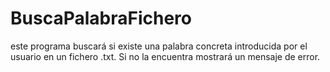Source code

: # BuscaPalabraFichero
este programa buscará si existe una palabra concreta introducida por el usuario en un fichero .txt. Si no la encuentra mostrará un mensaje de error.
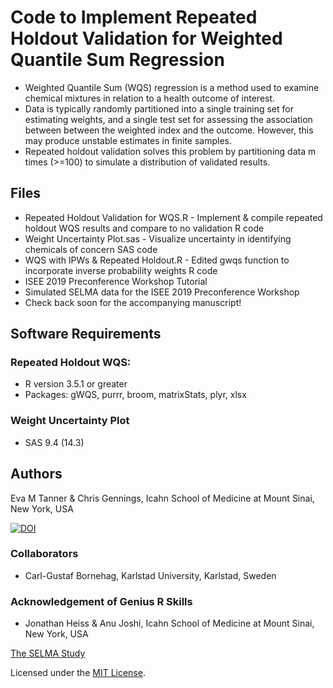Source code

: # Code to Implement Repeated Holdout Validation for Weighted Quantile Sum Regression
* Weighted Quantile Sum (WQS) regression is a method used to examine chemical mixtures in relation to a health outcome of interest. 
* Data is typically randomly partitioned into a single training set for estimating weights, and a single test set for assessing the association between between the weighted index and the outcome. However, this may produce unstable estimates in finite samples.
* Repeated holdout validation solves this problem by partitioning data m times (>=100) to simulate a distribution of validated results.

## Files 
* Repeated Holdout Validation for WQS.R - Implement & compile repeated holdout WQS results and compare to no validation R code
* Weight Uncertainty Plot.sas - Visualize uncertainty in identifying chemicals of concern SAS code
* WQS with IPWs & Repeated Holdout.R - Edited gwqs function to incorporate inverse probability weights R code
* ISEE 2019 Preconference Workshop Tutorial
* Simulated SELMA data for the ISEE 2019 Preconference Workshop
* Check back soon for the accompanying manuscript!

## Software Requirements
### Repeated Holdout WQS:
* R version 3.5.1 or greater
* Packages: gWQS, purrr, broom, matrixStats, plyr, xlsx
### Weight Uncertainty Plot
* SAS 9.4 (14.3)

## Authors
Eva M Tanner & Chris Gennings, Icahn School of Medicine at Mount Sinai, New York, USA

[![DOI](https://zenodo.org/badge/183286526.svg)](https://zenodo.org/badge/latestdoi/183286526)

### Collaborators
* Carl-Gustaf Bornehag, Karlstad University, Karlstad, Sweden

### Acknowledgement of Genius R Skills
* Jonathan Heiss & Anu Joshi, Icahn School of Medicine at Mount Sinai, New York, USA

[The SELMA Study](http://selmastudien.se/)

Licensed under the [MIT License](LICENSE).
====
Requirement
In the material above, find every line with the word "School" and show it.

Completed task
Eva M Tanner & Chris Gennings, Icahn School of Medicine at Mount Sinai, New York, USA
* Jonathan Heiss & Anu Joshi, Icahn School of Medicine at Mount Sinai, New York, USA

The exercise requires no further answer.